NEWTON Home Page NEWTON Teachers Visit Our Archives Ask A Question How To Ask A Question Question of the Week Our Expert Scientists Volunteer at NEWTON! Frequently Asked Questions Referencing NEWTON About NEWTON About Ask A Scientist Education At Argonne With Dust, Why Do We See Stars
Name: Edward
Status: other
Grade: other
Location: NV
Country: N/A
Date: N/A


Question:
A solar eclipse is when the shadow of the moon passes over and blocks our view of the sun. Applying that concept to the rest of the sky, given the fact that "empty space" is actually filled with debris, such as tiny pebbles, grains of sand etc,. Q: Shouldn't distant objects, which appear to us as tiny pin-points of light (or smaller and require help from telescopes to be seen) in the night sky, be blinking (instead of merely twinkling) constantly as tiny objects between here and there pass by and block the light? Surely it cannot be true that, given such incomprehensible distances, that we have a largely unobstructed view of everything especially the most distant, ancient objects.


Replies:
Thanks, good question.
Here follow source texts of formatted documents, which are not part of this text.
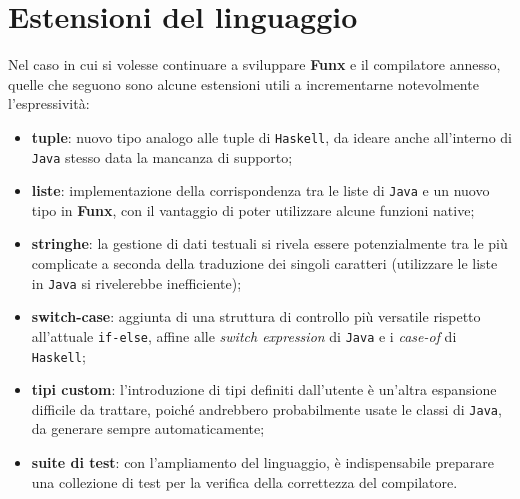 \section{Estensioni del linguaggio}
\label{sec:6-2-language-extensions}

Nel caso in cui si volesse continuare a sviluppare \textbf{Funx} e il compilatore annesso,
quelle che seguono sono alcune estensioni utili a incrementarne notevolmente l'espressività:
\begin{itemize}
    \item \textbf{tuple}: nuovo tipo analogo alle tuple di \texttt{Haskell}, da ideare anche all'interno di \texttt{Java}
          stesso data la mancanza di supporto;
    \item \textbf{liste}: implementazione della corrispondenza tra le liste di \texttt{Java} e un nuovo tipo in \textbf{Funx},
          con il vantaggio di poter utilizzare alcune funzioni native;
    \item \textbf{stringhe}: la gestione di dati testuali si rivela essere potenzialmente tra le più complicate a seconda
          della traduzione dei singoli caratteri (utilizzare le liste in \texttt{Java} si rivelerebbe inefficiente);
    \item \textbf{switch-case}: aggiunta di una struttura di controllo più versatile rispetto all'attuale \texttt{if-else},
          affine alle \textit{switch expression} di \texttt{Java} e i \textit{case-of} di \texttt{Haskell};
    \item \textbf{tipi custom}: l'introduzione di tipi definiti dall'utente è un'altra espansione difficile da trattare,
          poiché andrebbero probabilmente usate le classi di \texttt{Java}, da generare sempre automaticamente;
    \item \textbf{suite di test}: con l'ampliamento del linguaggio, è indispensabile preparare una collezione di test
          per la verifica della correttezza del compilatore.
\end{itemize}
Actually we do not. Interstellar dust blocks our view of many distant objects in the Milky way. Supernovae that should be visible in daylight in our own galaxy are often blocked by such dust. Dust particles do cause the blinking to which you refer but the result is infinitesimal and we do not see it.
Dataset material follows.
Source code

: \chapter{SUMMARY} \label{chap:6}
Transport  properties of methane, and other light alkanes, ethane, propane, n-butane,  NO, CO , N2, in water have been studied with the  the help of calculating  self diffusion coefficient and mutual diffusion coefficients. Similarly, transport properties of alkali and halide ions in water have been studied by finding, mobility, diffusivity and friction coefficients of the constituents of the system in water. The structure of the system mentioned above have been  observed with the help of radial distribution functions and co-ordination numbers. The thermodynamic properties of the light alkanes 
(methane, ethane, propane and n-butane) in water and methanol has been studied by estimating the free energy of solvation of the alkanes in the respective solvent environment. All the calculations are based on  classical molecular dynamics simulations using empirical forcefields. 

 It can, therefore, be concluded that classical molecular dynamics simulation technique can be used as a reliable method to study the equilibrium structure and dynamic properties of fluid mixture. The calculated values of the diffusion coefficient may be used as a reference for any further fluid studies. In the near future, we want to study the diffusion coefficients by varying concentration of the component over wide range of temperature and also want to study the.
Such a brief "blink" from one part of the double quasar in Ursa Major led Rudolf Schild in 1996 to observe what could be a planet out there, so it can happen! I described the event in my book Deep Sky Objects: The Best and Brightest four Decades of Comet Chasing. (Prometheus, 2005), p. 262.

Sincerely

David H. Levy


Edward,

There are two concepts that can explain why stars twinkle and do not blink. While there is lots of dust in space, the vast majority of space contains no solid matter. I think a rough estimate is that there are an average of 9 molecules of hydrogen in a given cubic meter. Given that hydrogen is close to 98% of the atoms in the universe, there is a lot of empty space that is not blocking light from reaching us. Another point is that the size of debris compared to a given star is so much smaller that it would take a lot of debris indeed to fully block all of the light from a star in order to make it blink. It is the equivalent of chicken wire blocking a flashlight.
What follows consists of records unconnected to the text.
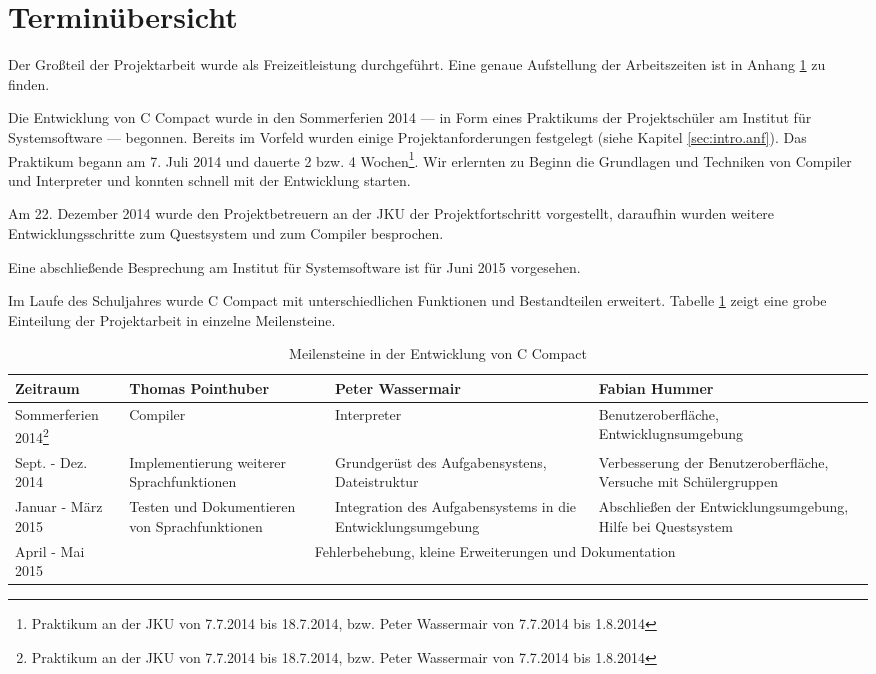 \section{Terminübersicht}

Der Großteil der Projektarbeit wurde als Freizeitleistung durchgeführt. Eine genaue Aufstellung der Arbeitszeiten ist in Anhang \ref{} zu finden.

Die Entwicklung von C Compact wurde in den Sommerferien 2014 --- in Form eines Praktikums der Projektschüler am Institut für Systemsoftware --- begonnen. Bereits im Vorfeld wurden einige Projektanforderungen festgelegt (siehe Kapitel \ref{sec:intro.anf}). Das Praktikum begann am 7. Juli 2014 und dauerte 2 bzw. 4 Wochen\footnote{Praktikum an der JKU von 7.7.2014 bis 18.7.2014, bzw. Peter Wassermair von 7.7.2014 bis 1.8.2014}. Wir erlernten zu Beginn die Grundlagen und Techniken von Compiler und Interpreter und konnten schnell mit der Entwicklung starten.

Am 22. Dezember 2014 wurde den Projektbetreuern an der JKU der Projektfortschritt vorgestellt, daraufhin wurden weitere Entwicklungsschritte zum Questsystem und zum Compiler besprochen.

Eine abschließende Besprechung am Institut für Systemsoftware ist für Juni 2015 vorgesehen.

Im Laufe des Schuljahres wurde C Compact mit unterschiedlichen Funktionen und Bestandteilen erweitert. Tabelle \ref{tab:intro-milestones} zeigt eine grobe Einteilung der Projektarbeit in einzelne Meilensteine.

\begin{table}[h!]
\def\arraystretch{1.6}
\begin{tabularx}{\columnwidth}{|l|XXX|}
\hline
  \textbf{Zeitraum}&\textbf{Thomas Pointhuber}&\textbf{Peter Wassermair}&\textbf{Fabian Hummer}\\
  \hline
  Sommerferien 2014\footnote{Praktikum an der JKU von 7.7.2014 bis 18.7.2014, bzw. Peter Wassermair von 7.7.2014 bis 1.8.2014} & Compiler & Interpreter & Benutzeroberfläche, Entwicklugnsumgebung \\
  Sept. - Dez. 2014 & Implementierung weiterer Sprachfunktionen & Grundgerüst des Aufgabensystens, Dateistruktur & Verbesserung der Benutzeroberfläche, Versuche mit Schülergruppen \\
  Januar - März 2015 & Testen und Dokumentieren von Sprachfunktionen & Integration des Aufgabensystems in die Entwicklungsumgebung & Abschließen der Entwicklungsumgebung, Hilfe bei Questsystem\\
  April - Mai 2015 & \multicolumn{3}{c}{Fehlerbehebung, kleine Erweiterungen und Dokumentation}\\
  \hline
\end{tabularx}
\caption{Meilensteine in der Entwicklung von C Compact}
\label{tab:intro-milestones}
\end{table}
The second point is that matter generates gravity and due to this, the gravity has an effect on the wave of light. Light can actually bend around object, can reflect off of objects and depending on the material, shine right through it (i.e. transparency or translucency). While debris generally wouldn't have a measurable gravitational pull on light, planets, stars and other objects, especially black holes, do. In order for debris to cause a star to blink it would have to have a significant gravitational pull and it would need to be traveling past the star so quickly as to divert light completely away from Earth. If this were to ever occur, chances are very good that we would miss a single blink.

Matt Voss


Hi Edward,

There are two issues here: the issue of scale (sizes, dimensions) and the propagation of light. In terms of scale: what appears to us as tiny points of light are incredibly gigantic objects and dust particles are incredibly small compared to stars. In terms of light propagation: (a) while light may be said to travel in a straight line, every point on a star's surface is a light source that produces light and so an object in front of a star would be receiving light from different points of the star and the object's shadow will tend to get smaller (or less defined) with distance - this is why a beam from a flashlight gets bigger as you shine it at more distant objects, and why a shadow gets more diffuse as it gets farther from its source; (b) light is affected by gravity - massive objects like planets tend to bend light - so an object like the planet Mercury creates a much smaller shadow (than its actual size) on Earth.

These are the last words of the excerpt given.